Là à l’ouest des tabous

Là dans votre verre de thé

Là au nord-est de votre conscience

Là dans les hanches du pain quotidien

Vous avez vu sur vos gratte-ciel,
sur mes jazz gratte-ancêtres

La raison carbonique et le feu doré

Du cosmocide1.

« Cosmocide ». En 1973, ce mot fait son apparition chez Sony Labou Tansi (poète, dramaturge, romancier). Si d’autres en ont fait usage avant lui, sous sa plume il prend une forme radicalement nouvelle. C’est un réquisitoire contre les violences infligées aux corps, aux esprits, à la nature par un capitalisme sauvage, contre la colonisation et le néocolonialisme, les États sanguinaires, les juntes, les polices de tous bords, la mise en charpie des démocraties et du futur.

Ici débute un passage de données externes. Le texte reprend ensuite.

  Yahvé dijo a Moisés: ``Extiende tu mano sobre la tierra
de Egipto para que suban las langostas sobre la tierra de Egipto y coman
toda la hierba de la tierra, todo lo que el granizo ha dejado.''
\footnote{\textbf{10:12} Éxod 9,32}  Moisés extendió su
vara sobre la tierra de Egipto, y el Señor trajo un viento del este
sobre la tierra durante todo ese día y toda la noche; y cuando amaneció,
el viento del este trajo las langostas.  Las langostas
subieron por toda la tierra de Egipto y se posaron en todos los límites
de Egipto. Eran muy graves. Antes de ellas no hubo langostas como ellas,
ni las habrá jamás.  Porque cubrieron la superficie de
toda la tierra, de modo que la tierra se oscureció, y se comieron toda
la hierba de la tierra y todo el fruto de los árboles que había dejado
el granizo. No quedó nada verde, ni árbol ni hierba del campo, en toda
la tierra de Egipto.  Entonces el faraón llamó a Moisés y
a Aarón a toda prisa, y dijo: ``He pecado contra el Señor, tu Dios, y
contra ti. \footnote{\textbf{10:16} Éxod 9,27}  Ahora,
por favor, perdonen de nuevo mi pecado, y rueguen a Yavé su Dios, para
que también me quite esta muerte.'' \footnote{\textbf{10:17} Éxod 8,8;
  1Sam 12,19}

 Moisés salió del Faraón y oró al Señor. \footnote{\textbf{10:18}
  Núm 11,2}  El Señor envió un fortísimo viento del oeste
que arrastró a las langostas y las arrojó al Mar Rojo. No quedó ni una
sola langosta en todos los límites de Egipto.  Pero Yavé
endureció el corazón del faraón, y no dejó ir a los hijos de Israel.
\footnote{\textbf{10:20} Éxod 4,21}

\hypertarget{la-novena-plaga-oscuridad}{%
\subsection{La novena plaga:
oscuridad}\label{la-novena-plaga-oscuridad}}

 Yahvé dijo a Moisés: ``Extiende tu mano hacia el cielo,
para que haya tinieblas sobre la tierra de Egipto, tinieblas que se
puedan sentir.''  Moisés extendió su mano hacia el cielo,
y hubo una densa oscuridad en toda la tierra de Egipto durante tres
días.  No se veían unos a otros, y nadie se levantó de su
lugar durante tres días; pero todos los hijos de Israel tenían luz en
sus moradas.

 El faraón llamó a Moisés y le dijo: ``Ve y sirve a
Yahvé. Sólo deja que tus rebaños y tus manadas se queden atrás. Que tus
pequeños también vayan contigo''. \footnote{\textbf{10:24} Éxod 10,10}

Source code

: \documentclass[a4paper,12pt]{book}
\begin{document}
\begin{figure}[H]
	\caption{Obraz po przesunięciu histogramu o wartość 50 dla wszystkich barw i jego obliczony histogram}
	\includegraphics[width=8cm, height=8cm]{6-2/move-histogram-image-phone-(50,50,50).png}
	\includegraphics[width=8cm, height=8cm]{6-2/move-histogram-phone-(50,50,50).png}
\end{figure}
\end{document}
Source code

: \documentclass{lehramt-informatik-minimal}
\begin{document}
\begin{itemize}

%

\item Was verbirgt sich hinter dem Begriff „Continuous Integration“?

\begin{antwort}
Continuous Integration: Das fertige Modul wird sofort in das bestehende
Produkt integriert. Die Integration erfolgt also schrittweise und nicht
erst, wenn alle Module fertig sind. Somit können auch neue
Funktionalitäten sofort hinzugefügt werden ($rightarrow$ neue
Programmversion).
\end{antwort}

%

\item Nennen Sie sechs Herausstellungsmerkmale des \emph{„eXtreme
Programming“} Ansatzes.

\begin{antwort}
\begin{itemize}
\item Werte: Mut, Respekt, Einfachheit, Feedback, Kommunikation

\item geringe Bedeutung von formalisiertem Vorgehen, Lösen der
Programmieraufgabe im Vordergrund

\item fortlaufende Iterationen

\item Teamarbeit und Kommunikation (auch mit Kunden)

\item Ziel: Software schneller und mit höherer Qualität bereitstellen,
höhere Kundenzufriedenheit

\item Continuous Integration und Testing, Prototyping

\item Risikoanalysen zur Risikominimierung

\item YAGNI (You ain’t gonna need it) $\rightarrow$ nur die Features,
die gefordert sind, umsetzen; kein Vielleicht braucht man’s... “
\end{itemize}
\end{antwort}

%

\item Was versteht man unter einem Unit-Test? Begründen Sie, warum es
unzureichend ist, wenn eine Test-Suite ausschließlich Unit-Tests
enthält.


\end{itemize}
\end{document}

Pour Sony, nommer le cosmocide, c’est le prendre à bras-le-corps. Écrire est affaire de chaos, car du chaos seul peut advenir un autre monde et, donc, écrire revient à poser une bombe. Le poète, « bombe à hydrogène qui parle », fait table rase, éradique la « mocheté », crée des espaces de respiration, des possibles, fait monde. « Pourquoi avez-vous si peur d’apprendre qu’on existe ? Effectivement, je vous le dis, on existe. Si vous avez peur, c’est que vous êtes dans le camp de la catastrophe. C’est que vous fuyez la vie et ça ne suffit pas pour inexister ». Inexister, c’est-à-dire croupir dans « la mort de la vie », rester engoncé dans l’« horrible machine nommée société d’engraissement ». Disons-le autrement : pour Sony, l’horreur c’est « être humain en catastrophe… alors qu’on se voudrait humain à charge, sans circonstance atténuante, humain par la grande porte2 ».

Prophétique, la parole de Sony. Anthropocène, ou encore capitalocène ; éco- et urbicides ; apartheids ; mers et déserts, cimetières de réfugiées ; coltan, dioxine et autres perturbateurs, de communautés, de rêves, de systèmes endocriniens ; camps et geôles ; Covid ; collapse : nous sommes bien aujourd’hui humains en catastrophe.

Pour Sony, être humain passe par une écoute du cri du monde. À l’ère de la catastrophe, « il ne revient plus qu’à la terre… de prendre la parole et de dire, c’est-à-dire de faire signe, de crier3 ». Cri qu’il nous faut entendre ; le cosmos en dépend.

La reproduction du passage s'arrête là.